»»
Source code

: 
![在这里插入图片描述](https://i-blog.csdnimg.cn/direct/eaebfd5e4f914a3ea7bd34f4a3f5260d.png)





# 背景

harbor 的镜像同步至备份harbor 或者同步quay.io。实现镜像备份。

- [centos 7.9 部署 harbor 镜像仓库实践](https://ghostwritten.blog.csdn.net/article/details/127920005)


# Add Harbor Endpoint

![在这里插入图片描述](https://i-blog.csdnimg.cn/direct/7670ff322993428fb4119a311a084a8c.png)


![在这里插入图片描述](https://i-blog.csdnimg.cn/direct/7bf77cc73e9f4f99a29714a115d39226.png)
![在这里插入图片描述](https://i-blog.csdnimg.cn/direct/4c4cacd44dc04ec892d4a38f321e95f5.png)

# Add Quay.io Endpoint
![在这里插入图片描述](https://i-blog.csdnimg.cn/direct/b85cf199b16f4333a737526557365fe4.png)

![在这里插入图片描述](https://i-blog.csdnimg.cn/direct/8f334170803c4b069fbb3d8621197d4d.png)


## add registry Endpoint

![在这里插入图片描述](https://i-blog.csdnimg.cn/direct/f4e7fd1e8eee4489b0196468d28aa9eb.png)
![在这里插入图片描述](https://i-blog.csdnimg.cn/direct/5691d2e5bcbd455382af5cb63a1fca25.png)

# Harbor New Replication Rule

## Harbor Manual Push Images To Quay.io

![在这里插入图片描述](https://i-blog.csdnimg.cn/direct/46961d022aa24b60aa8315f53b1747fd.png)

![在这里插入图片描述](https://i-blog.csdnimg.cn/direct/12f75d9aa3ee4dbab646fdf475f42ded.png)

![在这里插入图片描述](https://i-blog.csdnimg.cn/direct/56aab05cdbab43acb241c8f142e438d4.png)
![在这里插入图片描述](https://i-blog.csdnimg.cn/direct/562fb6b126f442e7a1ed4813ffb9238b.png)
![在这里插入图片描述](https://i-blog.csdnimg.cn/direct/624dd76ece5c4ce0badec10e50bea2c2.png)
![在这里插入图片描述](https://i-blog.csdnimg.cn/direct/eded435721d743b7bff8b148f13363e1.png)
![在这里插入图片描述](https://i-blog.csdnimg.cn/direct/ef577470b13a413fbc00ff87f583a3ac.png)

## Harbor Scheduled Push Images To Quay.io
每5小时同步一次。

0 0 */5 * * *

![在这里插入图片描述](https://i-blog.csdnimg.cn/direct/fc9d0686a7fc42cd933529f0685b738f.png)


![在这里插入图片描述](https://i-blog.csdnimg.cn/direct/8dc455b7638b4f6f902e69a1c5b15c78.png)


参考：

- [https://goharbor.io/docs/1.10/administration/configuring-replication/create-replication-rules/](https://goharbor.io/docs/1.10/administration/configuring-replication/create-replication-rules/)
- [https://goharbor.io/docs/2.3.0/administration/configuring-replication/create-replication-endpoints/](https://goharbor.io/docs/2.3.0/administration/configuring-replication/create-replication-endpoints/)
««
Problem details: This exercise needs every line of the listing that contains the word "Push".

Expected output:
## Harbor Manual Push Images To Quay.io
## Harbor Scheduled Push Images To Quay.io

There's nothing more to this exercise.